> _ABOUT THIS TASK_
How many lines in the data that follows contain the word "tabular"? Only that number is needed.

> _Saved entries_
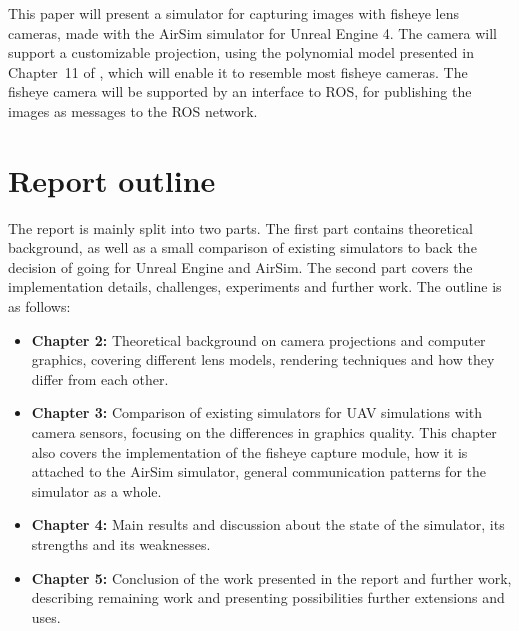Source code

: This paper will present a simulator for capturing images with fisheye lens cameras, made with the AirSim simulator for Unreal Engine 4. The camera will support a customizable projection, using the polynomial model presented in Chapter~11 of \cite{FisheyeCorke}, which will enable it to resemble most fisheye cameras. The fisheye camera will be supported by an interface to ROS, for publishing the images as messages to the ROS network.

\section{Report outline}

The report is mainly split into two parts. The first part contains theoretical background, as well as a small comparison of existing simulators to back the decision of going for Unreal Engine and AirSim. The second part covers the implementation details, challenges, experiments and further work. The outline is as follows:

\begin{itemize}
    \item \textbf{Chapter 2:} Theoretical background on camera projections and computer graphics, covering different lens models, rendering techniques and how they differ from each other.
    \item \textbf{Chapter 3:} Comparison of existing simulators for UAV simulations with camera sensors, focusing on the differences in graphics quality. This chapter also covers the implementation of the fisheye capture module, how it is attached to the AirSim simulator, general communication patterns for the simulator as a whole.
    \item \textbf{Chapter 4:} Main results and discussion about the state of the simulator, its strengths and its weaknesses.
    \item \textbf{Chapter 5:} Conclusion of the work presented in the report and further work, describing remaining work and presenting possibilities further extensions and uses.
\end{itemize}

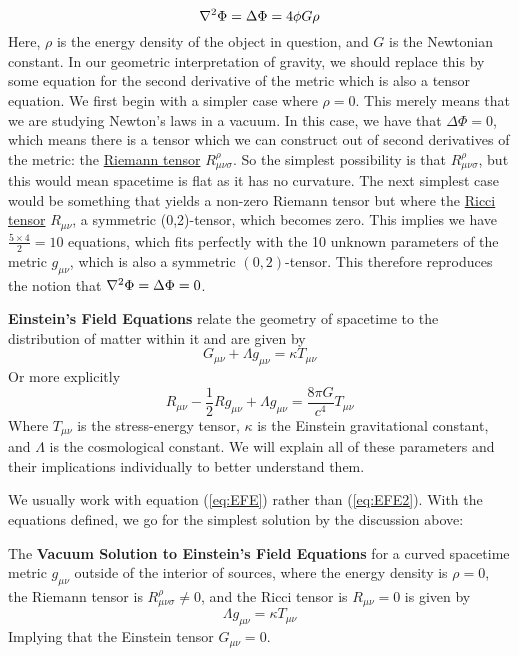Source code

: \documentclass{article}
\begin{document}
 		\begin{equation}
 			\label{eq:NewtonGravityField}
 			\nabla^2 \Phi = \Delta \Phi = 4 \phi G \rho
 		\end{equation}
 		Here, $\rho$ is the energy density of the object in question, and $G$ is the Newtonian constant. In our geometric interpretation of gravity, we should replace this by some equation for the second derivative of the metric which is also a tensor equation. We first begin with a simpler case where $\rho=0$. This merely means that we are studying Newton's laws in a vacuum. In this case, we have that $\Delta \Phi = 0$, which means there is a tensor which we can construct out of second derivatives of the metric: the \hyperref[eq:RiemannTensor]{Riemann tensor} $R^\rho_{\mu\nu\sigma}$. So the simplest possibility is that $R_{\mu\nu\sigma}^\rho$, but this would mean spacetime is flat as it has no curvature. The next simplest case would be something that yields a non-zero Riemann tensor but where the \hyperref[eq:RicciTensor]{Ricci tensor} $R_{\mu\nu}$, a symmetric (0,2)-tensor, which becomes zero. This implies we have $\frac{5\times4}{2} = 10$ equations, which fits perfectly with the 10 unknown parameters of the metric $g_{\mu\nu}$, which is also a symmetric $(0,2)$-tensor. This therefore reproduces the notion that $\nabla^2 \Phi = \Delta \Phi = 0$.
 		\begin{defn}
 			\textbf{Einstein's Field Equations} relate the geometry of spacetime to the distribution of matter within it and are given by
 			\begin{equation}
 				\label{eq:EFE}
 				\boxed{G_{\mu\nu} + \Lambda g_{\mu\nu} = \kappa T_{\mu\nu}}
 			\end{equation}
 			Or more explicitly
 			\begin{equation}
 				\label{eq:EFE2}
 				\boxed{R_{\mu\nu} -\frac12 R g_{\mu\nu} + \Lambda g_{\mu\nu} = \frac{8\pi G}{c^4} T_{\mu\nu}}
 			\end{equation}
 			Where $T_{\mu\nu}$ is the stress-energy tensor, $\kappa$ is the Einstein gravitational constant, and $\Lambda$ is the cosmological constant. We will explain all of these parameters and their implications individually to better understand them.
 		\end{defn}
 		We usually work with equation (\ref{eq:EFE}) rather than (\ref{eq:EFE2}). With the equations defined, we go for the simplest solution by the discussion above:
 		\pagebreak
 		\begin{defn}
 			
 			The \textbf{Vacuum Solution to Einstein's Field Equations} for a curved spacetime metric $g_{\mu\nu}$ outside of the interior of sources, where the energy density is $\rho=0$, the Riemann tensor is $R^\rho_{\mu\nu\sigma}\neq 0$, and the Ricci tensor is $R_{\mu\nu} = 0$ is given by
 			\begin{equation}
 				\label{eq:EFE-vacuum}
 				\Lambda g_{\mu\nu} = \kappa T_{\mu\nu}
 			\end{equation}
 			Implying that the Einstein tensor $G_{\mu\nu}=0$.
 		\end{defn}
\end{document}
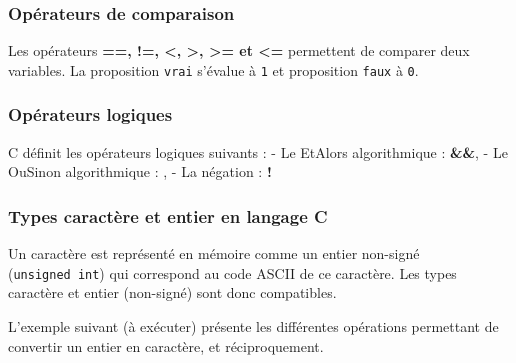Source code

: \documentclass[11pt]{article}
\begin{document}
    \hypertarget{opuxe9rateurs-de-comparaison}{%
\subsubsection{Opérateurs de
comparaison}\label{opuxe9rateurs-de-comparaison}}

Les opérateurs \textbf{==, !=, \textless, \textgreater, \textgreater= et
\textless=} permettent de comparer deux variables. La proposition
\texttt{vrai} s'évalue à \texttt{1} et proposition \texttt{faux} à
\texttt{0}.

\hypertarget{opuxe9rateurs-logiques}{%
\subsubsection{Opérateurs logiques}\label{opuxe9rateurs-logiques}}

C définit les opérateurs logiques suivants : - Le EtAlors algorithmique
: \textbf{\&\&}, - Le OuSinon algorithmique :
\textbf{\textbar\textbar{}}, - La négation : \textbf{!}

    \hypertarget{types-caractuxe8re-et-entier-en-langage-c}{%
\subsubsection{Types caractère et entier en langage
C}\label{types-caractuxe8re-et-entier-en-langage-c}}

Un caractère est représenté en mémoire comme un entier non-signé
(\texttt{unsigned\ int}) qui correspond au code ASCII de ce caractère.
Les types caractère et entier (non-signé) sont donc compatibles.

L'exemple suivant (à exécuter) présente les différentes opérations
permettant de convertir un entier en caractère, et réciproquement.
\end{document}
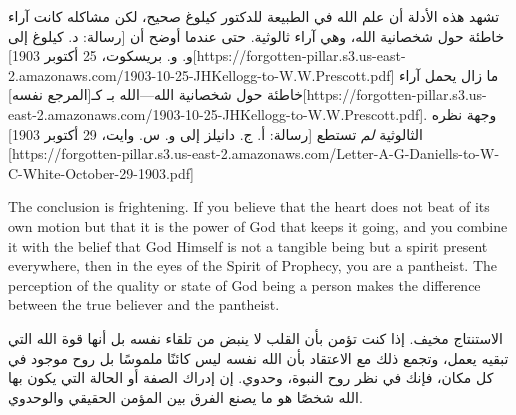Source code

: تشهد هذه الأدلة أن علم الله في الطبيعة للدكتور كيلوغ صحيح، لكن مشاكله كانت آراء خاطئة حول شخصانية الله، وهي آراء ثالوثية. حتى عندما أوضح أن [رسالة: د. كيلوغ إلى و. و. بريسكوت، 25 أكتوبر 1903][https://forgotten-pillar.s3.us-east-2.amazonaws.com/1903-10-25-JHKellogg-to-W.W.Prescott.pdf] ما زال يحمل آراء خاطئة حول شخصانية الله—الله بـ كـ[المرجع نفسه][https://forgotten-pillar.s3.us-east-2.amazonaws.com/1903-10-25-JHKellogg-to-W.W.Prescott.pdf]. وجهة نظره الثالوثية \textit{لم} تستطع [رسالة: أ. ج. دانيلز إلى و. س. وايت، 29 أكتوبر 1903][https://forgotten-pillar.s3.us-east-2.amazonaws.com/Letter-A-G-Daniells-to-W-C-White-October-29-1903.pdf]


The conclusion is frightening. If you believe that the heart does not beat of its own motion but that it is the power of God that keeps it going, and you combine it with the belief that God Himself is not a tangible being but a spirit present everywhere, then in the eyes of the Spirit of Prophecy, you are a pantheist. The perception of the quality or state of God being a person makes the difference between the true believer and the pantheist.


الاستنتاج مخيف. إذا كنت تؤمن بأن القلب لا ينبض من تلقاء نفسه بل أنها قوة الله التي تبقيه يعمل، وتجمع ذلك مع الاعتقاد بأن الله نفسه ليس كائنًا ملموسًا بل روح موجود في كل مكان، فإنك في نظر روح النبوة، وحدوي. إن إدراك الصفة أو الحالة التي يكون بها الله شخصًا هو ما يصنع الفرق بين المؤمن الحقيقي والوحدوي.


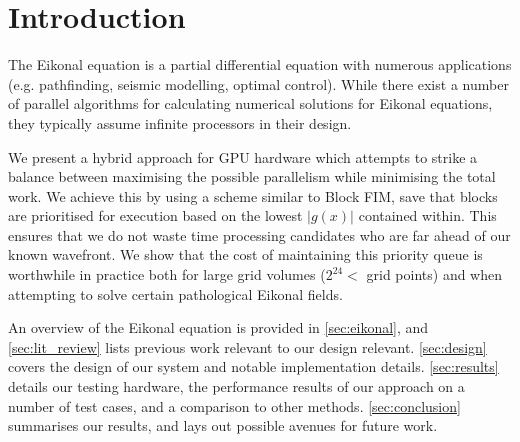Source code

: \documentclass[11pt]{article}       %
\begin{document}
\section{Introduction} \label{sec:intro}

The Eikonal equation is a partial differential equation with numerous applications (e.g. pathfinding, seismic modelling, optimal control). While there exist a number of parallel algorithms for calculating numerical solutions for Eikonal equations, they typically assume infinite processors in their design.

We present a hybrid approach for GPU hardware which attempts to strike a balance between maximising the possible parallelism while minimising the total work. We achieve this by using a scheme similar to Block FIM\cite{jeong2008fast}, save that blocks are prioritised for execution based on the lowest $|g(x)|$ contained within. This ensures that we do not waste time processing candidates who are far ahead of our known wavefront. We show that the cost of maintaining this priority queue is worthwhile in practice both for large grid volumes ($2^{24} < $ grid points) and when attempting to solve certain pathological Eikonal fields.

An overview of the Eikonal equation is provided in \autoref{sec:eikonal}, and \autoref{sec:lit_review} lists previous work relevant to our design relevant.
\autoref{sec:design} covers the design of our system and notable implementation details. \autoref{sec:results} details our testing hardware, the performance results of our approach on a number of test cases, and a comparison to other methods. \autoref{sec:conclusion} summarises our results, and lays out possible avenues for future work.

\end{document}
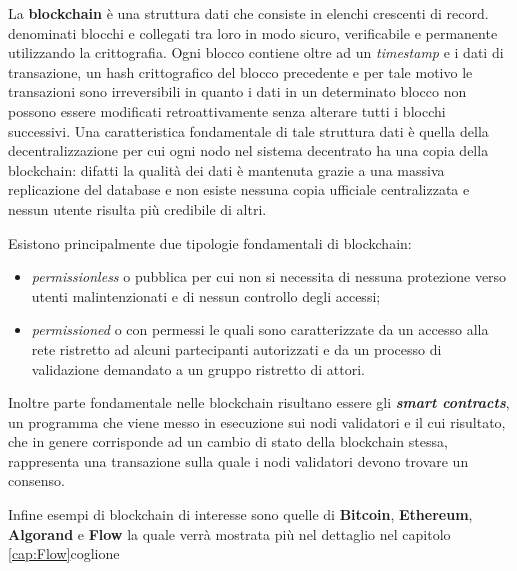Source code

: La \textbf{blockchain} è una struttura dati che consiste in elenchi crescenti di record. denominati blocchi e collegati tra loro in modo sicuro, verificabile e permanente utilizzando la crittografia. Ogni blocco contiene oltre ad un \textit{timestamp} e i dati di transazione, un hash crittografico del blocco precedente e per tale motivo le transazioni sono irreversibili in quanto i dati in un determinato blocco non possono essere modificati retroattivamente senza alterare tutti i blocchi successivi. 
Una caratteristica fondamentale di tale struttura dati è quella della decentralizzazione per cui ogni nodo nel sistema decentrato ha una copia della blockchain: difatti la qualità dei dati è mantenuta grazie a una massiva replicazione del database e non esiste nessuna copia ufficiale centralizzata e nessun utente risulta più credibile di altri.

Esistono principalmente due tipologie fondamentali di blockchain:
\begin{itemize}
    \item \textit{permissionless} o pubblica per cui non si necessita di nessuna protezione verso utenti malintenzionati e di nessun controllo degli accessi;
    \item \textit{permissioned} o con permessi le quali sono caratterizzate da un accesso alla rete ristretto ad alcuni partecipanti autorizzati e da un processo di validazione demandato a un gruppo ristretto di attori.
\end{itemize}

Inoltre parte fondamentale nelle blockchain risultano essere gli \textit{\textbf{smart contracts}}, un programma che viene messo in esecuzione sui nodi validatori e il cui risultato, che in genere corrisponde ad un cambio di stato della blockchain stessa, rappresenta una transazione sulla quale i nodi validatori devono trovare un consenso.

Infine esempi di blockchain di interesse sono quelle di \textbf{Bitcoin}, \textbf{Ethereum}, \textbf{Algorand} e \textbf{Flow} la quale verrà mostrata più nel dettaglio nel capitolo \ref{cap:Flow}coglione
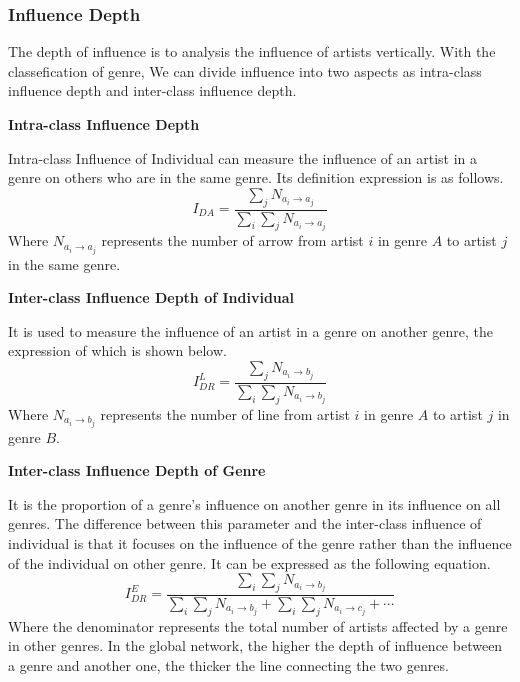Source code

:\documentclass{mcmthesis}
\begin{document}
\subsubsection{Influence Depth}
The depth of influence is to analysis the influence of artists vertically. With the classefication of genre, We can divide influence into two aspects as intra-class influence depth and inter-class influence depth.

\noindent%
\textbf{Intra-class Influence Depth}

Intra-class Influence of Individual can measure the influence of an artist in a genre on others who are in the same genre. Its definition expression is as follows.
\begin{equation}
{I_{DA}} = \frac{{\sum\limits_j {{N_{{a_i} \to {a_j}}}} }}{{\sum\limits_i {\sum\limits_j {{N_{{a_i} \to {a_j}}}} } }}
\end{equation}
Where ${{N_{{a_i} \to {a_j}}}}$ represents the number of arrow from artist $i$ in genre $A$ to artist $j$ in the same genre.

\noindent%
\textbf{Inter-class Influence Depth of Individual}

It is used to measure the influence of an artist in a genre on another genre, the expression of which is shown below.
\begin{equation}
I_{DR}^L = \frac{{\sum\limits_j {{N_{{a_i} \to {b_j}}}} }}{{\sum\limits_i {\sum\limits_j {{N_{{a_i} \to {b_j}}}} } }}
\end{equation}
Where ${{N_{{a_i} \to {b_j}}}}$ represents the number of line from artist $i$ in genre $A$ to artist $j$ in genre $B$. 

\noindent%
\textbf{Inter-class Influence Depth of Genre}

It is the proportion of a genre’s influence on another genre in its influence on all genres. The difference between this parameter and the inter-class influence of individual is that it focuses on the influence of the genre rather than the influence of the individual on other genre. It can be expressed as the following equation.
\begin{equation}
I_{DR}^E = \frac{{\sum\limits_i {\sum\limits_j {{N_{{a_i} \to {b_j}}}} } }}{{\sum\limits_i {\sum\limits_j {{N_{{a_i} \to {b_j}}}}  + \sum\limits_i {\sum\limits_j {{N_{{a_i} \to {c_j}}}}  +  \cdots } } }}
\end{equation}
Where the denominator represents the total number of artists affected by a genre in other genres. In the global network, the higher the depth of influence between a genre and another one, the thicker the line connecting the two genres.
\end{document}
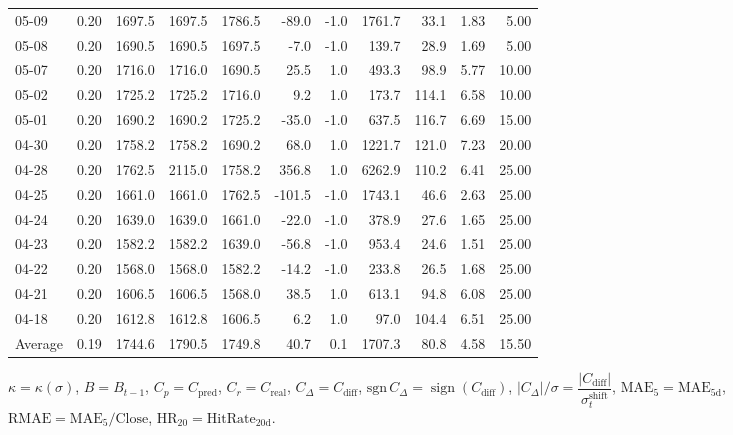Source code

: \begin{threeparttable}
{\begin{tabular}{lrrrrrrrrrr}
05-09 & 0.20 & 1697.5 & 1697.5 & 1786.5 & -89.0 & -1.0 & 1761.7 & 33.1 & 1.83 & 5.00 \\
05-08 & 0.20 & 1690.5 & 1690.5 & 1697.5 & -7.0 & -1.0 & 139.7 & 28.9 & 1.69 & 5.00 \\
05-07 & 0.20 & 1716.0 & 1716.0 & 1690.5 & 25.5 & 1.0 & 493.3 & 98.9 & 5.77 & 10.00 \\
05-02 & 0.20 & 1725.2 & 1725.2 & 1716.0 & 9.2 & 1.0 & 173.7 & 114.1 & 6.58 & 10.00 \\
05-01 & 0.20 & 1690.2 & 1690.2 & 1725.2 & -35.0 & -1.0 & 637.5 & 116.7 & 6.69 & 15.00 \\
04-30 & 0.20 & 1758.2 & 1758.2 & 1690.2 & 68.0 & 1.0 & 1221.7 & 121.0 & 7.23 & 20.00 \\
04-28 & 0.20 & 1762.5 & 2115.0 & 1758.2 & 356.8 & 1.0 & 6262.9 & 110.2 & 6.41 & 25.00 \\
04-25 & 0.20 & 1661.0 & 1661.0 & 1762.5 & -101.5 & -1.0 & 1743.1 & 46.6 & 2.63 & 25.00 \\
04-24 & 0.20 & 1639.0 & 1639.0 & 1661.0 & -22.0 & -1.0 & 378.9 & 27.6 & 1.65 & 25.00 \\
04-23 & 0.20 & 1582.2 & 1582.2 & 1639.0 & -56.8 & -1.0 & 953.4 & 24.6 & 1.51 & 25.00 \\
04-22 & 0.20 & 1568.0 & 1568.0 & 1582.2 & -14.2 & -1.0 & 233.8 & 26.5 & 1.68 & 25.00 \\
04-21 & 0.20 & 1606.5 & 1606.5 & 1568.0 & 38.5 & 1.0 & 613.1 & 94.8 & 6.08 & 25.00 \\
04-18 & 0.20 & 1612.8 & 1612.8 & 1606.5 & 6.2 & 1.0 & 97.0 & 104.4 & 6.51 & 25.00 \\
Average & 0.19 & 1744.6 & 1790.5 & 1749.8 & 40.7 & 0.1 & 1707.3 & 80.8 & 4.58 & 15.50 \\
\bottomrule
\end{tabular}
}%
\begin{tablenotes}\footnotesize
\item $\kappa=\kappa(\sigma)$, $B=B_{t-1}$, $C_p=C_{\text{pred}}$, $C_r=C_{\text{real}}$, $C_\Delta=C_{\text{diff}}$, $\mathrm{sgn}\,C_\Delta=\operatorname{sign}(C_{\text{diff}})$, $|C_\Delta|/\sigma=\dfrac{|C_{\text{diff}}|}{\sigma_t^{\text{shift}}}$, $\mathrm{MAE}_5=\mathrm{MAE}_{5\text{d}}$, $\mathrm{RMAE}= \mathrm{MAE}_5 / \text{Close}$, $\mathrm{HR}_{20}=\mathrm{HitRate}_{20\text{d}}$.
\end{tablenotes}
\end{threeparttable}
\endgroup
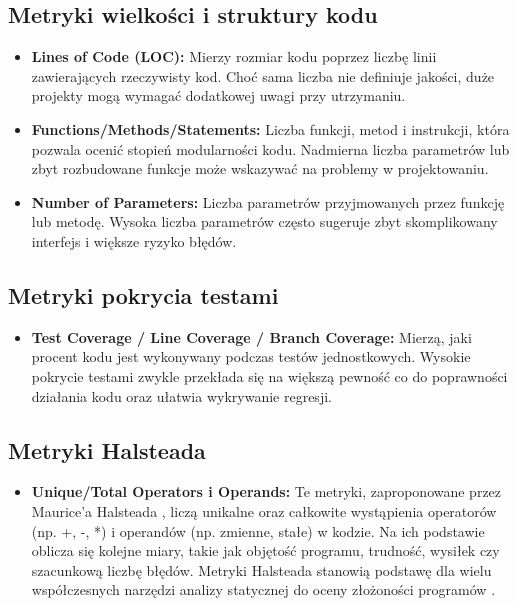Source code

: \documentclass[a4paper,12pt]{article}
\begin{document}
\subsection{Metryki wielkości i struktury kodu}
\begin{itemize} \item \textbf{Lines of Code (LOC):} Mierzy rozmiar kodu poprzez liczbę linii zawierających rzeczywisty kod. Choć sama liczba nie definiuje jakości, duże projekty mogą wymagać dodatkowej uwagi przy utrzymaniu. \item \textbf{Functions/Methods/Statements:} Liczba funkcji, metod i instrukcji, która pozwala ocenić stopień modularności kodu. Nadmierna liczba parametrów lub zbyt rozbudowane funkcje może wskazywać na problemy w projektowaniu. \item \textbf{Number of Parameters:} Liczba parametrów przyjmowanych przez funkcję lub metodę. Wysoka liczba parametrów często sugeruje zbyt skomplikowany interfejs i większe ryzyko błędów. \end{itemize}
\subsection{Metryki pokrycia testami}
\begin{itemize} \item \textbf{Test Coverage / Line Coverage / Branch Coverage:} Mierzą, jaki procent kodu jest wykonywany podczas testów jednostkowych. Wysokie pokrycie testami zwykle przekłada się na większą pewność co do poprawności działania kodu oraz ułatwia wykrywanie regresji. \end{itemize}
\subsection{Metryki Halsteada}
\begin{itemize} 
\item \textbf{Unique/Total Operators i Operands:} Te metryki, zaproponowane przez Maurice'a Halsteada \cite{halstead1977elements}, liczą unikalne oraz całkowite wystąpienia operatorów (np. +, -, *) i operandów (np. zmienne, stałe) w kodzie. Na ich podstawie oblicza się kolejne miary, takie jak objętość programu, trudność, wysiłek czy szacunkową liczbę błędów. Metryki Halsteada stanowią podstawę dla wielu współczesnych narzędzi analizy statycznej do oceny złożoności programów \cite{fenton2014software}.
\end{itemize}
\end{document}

> _TASK OUTPUT_
2